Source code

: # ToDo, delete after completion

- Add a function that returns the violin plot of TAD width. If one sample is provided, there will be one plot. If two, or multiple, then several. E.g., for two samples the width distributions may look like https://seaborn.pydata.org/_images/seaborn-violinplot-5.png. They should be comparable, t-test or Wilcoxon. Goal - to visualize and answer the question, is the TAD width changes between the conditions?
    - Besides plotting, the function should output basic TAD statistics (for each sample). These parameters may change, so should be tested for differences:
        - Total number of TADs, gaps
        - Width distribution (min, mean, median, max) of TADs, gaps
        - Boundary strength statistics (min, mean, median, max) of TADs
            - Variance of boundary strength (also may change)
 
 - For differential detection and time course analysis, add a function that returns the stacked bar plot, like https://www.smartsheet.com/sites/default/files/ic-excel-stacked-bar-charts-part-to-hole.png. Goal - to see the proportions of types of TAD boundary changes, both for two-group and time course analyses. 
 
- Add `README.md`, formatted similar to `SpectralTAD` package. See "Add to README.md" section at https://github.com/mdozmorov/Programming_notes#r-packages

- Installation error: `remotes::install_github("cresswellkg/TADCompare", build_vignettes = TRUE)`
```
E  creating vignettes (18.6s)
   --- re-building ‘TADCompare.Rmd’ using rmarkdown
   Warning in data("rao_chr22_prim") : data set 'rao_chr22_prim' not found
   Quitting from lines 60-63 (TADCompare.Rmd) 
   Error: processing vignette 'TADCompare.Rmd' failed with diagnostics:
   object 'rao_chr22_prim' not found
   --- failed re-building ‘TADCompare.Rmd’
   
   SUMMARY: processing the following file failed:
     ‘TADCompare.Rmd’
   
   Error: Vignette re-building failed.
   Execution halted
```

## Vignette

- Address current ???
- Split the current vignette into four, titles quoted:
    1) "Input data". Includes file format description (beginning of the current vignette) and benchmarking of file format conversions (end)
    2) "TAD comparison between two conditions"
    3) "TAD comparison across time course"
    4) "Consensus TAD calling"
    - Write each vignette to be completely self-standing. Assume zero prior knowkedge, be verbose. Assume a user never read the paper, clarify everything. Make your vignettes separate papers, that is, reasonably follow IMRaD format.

——————————

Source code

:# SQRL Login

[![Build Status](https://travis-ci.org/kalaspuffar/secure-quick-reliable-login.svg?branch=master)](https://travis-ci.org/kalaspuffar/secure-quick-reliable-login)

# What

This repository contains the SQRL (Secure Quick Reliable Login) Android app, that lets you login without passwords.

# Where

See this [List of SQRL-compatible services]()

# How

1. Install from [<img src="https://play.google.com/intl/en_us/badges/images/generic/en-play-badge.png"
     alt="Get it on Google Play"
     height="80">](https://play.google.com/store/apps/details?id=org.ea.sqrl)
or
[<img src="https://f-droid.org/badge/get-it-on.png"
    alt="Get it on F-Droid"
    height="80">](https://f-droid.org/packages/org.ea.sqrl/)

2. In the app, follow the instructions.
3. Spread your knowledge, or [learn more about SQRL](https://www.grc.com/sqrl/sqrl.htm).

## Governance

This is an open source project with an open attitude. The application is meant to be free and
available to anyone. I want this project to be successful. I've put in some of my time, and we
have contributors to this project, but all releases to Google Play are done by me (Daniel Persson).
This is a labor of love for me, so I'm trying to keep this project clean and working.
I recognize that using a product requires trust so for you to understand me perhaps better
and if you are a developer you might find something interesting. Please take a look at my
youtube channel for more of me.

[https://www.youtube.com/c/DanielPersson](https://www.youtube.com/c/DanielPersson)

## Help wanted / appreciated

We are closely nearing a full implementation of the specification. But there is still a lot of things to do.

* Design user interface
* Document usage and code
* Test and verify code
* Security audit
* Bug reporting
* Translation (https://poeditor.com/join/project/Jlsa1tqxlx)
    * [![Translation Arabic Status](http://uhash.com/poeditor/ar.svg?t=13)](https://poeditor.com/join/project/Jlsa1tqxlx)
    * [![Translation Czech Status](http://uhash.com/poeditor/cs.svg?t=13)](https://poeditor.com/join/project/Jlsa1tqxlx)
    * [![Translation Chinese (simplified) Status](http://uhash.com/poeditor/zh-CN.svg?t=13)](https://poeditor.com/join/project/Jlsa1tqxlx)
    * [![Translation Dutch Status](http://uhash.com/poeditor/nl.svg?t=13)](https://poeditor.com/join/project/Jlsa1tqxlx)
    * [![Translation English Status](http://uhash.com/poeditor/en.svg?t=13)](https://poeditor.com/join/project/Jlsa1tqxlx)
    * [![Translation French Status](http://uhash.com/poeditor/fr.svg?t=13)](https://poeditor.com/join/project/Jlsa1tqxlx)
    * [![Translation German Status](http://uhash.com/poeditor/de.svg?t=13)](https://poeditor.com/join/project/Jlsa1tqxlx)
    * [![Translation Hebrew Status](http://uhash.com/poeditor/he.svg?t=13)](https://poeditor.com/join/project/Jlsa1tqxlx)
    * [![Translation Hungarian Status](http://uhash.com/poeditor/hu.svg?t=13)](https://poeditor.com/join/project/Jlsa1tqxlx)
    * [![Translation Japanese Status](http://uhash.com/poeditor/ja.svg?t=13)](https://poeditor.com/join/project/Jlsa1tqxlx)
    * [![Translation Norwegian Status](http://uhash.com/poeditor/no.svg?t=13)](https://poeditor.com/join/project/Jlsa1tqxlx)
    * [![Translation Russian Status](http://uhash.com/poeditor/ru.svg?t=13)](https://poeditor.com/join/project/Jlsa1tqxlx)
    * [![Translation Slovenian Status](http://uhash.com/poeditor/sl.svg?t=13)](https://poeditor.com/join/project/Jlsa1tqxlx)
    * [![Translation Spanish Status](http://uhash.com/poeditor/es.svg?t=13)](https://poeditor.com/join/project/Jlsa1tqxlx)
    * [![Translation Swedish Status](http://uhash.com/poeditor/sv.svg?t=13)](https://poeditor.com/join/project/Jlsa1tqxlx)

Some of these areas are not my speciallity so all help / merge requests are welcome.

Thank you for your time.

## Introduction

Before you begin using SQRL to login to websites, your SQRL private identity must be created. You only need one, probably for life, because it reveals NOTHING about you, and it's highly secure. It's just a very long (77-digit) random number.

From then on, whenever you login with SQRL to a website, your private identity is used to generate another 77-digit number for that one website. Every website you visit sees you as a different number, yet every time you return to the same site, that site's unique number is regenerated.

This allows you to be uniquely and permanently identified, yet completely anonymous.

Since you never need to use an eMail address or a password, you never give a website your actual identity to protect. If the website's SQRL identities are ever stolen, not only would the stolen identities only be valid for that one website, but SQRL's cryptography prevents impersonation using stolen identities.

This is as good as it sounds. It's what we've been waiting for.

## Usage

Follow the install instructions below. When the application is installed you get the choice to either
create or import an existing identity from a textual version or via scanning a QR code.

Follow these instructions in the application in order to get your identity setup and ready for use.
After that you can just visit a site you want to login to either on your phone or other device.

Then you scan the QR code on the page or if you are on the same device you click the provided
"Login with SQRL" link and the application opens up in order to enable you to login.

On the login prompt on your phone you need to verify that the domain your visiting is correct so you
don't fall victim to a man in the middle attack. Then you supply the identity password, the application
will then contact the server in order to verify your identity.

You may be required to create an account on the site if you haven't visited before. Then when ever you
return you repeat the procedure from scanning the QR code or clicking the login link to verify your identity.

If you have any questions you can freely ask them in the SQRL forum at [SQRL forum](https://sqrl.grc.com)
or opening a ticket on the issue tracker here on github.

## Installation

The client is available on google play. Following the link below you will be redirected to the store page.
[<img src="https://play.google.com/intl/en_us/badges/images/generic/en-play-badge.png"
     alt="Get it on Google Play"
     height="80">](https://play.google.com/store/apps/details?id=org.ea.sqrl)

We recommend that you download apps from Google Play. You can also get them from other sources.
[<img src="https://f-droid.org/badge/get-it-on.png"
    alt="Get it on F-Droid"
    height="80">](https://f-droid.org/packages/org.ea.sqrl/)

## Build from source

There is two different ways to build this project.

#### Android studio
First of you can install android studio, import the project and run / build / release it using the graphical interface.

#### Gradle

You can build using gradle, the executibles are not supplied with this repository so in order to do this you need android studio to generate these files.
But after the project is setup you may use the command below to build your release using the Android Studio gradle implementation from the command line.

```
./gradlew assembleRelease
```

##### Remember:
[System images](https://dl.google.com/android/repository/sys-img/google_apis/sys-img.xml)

——————————

Prompt:
Return word for word the lines above from the line with "This is a labor" to the line with "usage and code", including both and leaving out all others.

Task result:
This is a labor of love for me, so I'm trying to keep this project clean and working.
I recognize that using a product requires trust so for you to understand me perhaps better
and if you are a developer you might find something interesting. Please take a look at my
youtube channel for more of me.

[https://www.youtube.com/c/DanielPersson](https://www.youtube.com/c/DanielPersson)

## Help wanted / appreciated

We are closely nearing a full implementation of the specification. But there is still a lot of things to do.

* Design user interface
* Document usage and code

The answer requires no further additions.